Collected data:
________________

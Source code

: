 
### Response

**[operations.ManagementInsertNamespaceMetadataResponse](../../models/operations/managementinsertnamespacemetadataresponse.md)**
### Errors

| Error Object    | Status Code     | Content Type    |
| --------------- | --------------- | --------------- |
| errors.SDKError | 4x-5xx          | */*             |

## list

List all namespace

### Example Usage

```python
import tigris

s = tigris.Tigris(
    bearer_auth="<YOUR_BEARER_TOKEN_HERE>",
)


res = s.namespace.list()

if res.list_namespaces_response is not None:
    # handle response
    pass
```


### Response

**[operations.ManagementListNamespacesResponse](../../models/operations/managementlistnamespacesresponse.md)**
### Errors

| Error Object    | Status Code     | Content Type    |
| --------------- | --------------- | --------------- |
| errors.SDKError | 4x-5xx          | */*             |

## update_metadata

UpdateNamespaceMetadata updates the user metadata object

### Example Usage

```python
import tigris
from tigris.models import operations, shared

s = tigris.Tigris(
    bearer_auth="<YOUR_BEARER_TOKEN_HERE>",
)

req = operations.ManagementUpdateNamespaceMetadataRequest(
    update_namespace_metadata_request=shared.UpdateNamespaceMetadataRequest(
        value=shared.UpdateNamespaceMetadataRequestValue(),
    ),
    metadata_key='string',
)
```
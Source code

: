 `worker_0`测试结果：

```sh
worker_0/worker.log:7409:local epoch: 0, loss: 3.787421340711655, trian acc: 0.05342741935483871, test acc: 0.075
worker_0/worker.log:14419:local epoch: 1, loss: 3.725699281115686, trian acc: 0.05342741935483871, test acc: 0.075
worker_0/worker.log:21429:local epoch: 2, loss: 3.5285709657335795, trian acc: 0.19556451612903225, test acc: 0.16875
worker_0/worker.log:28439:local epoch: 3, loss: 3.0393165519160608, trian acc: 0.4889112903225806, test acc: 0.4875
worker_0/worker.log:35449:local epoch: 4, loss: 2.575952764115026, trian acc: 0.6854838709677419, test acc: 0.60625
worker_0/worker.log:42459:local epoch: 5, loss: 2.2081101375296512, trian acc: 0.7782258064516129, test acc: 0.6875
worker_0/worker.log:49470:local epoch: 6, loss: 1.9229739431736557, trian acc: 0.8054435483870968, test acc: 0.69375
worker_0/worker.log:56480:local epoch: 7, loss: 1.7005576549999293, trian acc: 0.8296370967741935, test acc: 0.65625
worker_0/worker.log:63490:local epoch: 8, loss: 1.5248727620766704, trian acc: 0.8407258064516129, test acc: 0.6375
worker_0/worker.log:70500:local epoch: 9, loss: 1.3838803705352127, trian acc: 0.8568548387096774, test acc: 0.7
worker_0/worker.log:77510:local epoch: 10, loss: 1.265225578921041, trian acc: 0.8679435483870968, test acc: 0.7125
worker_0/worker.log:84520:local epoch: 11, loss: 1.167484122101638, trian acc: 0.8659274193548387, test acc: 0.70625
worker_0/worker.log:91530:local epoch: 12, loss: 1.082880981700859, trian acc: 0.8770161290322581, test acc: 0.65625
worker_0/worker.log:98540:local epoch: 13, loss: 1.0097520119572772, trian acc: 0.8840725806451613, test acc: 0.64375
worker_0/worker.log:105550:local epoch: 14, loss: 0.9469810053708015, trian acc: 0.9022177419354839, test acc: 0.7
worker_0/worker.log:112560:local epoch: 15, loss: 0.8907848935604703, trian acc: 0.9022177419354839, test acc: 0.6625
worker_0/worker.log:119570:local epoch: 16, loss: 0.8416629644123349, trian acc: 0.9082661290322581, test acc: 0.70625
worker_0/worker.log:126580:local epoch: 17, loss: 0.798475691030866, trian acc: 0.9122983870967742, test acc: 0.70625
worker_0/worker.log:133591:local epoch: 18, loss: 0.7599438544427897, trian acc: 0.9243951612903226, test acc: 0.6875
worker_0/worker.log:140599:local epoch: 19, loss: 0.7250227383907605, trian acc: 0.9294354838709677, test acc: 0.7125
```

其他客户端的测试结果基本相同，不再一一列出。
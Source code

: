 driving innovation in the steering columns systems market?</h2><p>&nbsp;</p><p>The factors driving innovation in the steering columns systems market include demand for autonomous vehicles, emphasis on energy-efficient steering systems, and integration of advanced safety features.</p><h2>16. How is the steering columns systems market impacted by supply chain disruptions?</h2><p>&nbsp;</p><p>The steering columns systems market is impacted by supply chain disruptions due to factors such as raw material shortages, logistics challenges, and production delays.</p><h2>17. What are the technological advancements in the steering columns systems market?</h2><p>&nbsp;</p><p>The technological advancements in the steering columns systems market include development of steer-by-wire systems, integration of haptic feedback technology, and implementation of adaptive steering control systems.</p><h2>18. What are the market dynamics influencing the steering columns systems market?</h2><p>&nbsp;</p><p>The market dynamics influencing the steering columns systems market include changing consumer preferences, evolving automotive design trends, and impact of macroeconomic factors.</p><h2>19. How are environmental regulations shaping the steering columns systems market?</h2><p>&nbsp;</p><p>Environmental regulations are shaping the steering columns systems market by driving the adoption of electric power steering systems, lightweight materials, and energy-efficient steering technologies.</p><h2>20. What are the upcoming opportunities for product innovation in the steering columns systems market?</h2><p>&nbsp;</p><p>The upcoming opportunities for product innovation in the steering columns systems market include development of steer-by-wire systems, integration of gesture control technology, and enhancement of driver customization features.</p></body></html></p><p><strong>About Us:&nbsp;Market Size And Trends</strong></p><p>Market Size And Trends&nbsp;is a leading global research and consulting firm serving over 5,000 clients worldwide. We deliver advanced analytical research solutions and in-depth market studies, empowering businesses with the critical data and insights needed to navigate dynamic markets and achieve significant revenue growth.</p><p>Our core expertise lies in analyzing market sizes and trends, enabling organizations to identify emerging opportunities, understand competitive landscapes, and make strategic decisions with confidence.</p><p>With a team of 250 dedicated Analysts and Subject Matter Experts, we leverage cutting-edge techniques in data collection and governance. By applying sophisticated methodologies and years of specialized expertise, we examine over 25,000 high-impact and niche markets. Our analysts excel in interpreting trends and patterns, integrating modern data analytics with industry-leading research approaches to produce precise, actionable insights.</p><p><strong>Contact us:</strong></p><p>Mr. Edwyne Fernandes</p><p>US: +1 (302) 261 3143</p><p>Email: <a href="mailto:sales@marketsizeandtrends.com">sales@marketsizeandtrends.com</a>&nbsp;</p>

________________

WORK INSTRUCTIONS:
Make a precise copy of the records in their entirety.

SOLUTION TO THIS TASK:
Source code

: 
### Response

**[operations.ManagementInsertNamespaceMetadataResponse](../../models/operations/managementinsertnamespacemetadataresponse.md)**
### Errors

| Error Object    | Status Code     | Content Type    |
| --------------- | --------------- | --------------- |
| errors.SDKError | 4x-5xx          | */*             |

## list

List all namespace

### Example Usage

```python
import tigris

s = tigris.Tigris(
    bearer_auth="<YOUR_BEARER_TOKEN_HERE>",
)


res = s.namespace.list()

if res.list_namespaces_response is not None:
    # handle response
    pass
```


### Response

**[operations.ManagementListNamespacesResponse](../../models/operations/managementlistnamespacesresponse.md)**
### Errors

| Error Object    | Status Code     | Content Type    |
| --------------- | --------------- | --------------- |
| errors.SDKError | 4x-5xx          | */*             |

## update_metadata

UpdateNamespaceMetadata updates the user metadata object

### Example Usage

```python
import tigris
from tigris.models import operations, shared

s = tigris.Tigris(
    bearer_auth="<YOUR_BEARER_TOKEN_HERE>",
)

req = operations.ManagementUpdateNamespaceMetadataRequest(
    update_namespace_metadata_request=shared.UpdateNamespaceMetadataRequest(
        value=shared.UpdateNamespaceMetadataRequestValue(),
    ),
    metadata_key='string',
)
```
Source code

: `worker_0`测试结果：

```sh
worker_0/worker.log:7409:local epoch: 0, loss: 3.787421340711655, trian acc: 0.05342741935483871, test acc: 0.075
worker_0/worker.log:14419:local epoch: 1, loss: 3.725699281115686, trian acc: 0.05342741935483871, test acc: 0.075
worker_0/worker.log:21429:local epoch: 2, loss: 3.5285709657335795, trian acc: 0.19556451612903225, test acc: 0.16875
worker_0/worker.log:28439:local epoch: 3, loss: 3.0393165519160608, trian acc: 0.4889112903225806, test acc: 0.4875
worker_0/worker.log:35449:local epoch: 4, loss: 2.575952764115026, trian acc: 0.6854838709677419, test acc: 0.60625
worker_0/worker.log:42459:local epoch: 5, loss: 2.2081101375296512, trian acc: 0.7782258064516129, test acc: 0.6875
worker_0/worker.log:49470:local epoch: 6, loss: 1.9229739431736557, trian acc: 0.8054435483870968, test acc: 0.69375
worker_0/worker.log:56480:local epoch: 7, loss: 1.7005576549999293, trian acc: 0.8296370967741935, test acc: 0.65625
worker_0/worker.log:63490:local epoch: 8, loss: 1.5248727620766704, trian acc: 0.8407258064516129, test acc: 0.6375
worker_0/worker.log:70500:local epoch: 9, loss: 1.3838803705352127, trian acc: 0.8568548387096774, test acc: 0.7
worker_0/worker.log:77510:local epoch: 10, loss: 1.265225578921041, trian acc: 0.8679435483870968, test acc: 0.7125
worker_0/worker.log:84520:local epoch: 11, loss: 1.167484122101638, trian acc: 0.8659274193548387, test acc: 0.70625
worker_0/worker.log:91530:local epoch: 12, loss: 1.082880981700859, trian acc: 0.8770161290322581, test acc: 0.65625
worker_0/worker.log:98540:local epoch: 13, loss: 1.0097520119572772, trian acc: 0.8840725806451613, test acc: 0.64375
worker_0/worker.log:105550:local epoch: 14, loss: 0.9469810053708015, trian acc: 0.9022177419354839, test acc: 0.7
worker_0/worker.log:112560:local epoch: 15, loss: 0.8907848935604703, trian acc: 0.9022177419354839, test acc: 0.6625
worker_0/worker.log:119570:local epoch: 16, loss: 0.8416629644123349, trian acc: 0.9082661290322581, test acc: 0.70625
worker_0/worker.log:126580:local epoch: 17, loss: 0.798475691030866, trian acc: 0.9122983870967742, test acc: 0.70625
worker_0/worker.log:133591:local epoch: 18, loss: 0.7599438544427897, trian acc: 0.9243951612903226, test acc: 0.6875
worker_0/worker.log:140599:local epoch: 19, loss: 0.7250227383907605, trian acc: 0.9294354838709677, test acc: 0.7125
```

其他客户端的测试结果基本相同，不再一一列出。
Source code

: driving innovation in the steering columns systems market?</h2><p>&nbsp;</p><p>The factors driving innovation in the steering columns systems market include demand for autonomous vehicles, emphasis on energy-efficient steering systems, and integration of advanced safety features.</p><h2>16. How is the steering columns systems market impacted by supply chain disruptions?</h2><p>&nbsp;</p><p>The steering columns systems market is impacted by supply chain disruptions due to factors such as raw material shortages, logistics challenges, and production delays.</p><h2>17. What are the technological advancements in the steering columns systems market?</h2><p>&nbsp;</p><p>The technological advancements in the steering columns systems market include development of steer-by-wire systems, integration of haptic feedback technology, and implementation of adaptive steering control systems.</p><h2>18. What are the market dynamics influencing the steering columns systems market?</h2><p>&nbsp;</p><p>The market dynamics influencing the steering columns systems market include changing consumer preferences, evolving automotive design trends, and impact of macroeconomic factors.</p><h2>19. How are environmental regulations shaping the steering columns systems market?</h2><p>&nbsp;</p><p>Environmental regulations are shaping the steering columns systems market by driving the adoption of electric power steering systems, lightweight materials, and energy-efficient steering technologies.</p><h2>20. What are the upcoming opportunities for product innovation in the steering columns systems market?</h2><p>&nbsp;</p><p>The upcoming opportunities for product innovation in the steering columns systems market include development of steer-by-wire systems, integration of gesture control technology, and enhancement of driver customization features.</p></body></html></p><p><strong>About Us:&nbsp;Market Size And Trends</strong></p><p>Market Size And Trends&nbsp;is a leading global research and consulting firm serving over 5,000 clients worldwide. We deliver advanced analytical research solutions and in-depth market studies, empowering businesses with the critical data and insights needed to navigate dynamic markets and achieve significant revenue growth.</p><p>Our core expertise lies in analyzing market sizes and trends, enabling organizations to identify emerging opportunities, understand competitive landscapes, and make strategic decisions with confidence.</p><p>With a team of 250 dedicated Analysts and Subject Matter Experts, we leverage cutting-edge techniques in data collection and governance. By applying sophisticated methodologies and years of specialized expertise, we examine over 25,000 high-impact and niche markets. Our analysts excel in interpreting trends and patterns, integrating modern data analytics with industry-leading research approaches to produce precise, actionable insights.</p><p><strong>Contact us:</strong></p><p>Mr. Edwyne Fernandes</p><p>US: +1 (302) 261 3143</p><p>Email: <a href="mailto:sales@marketsizeandtrends.com">sales@marketsizeandtrends.com</a>&nbsp;</p>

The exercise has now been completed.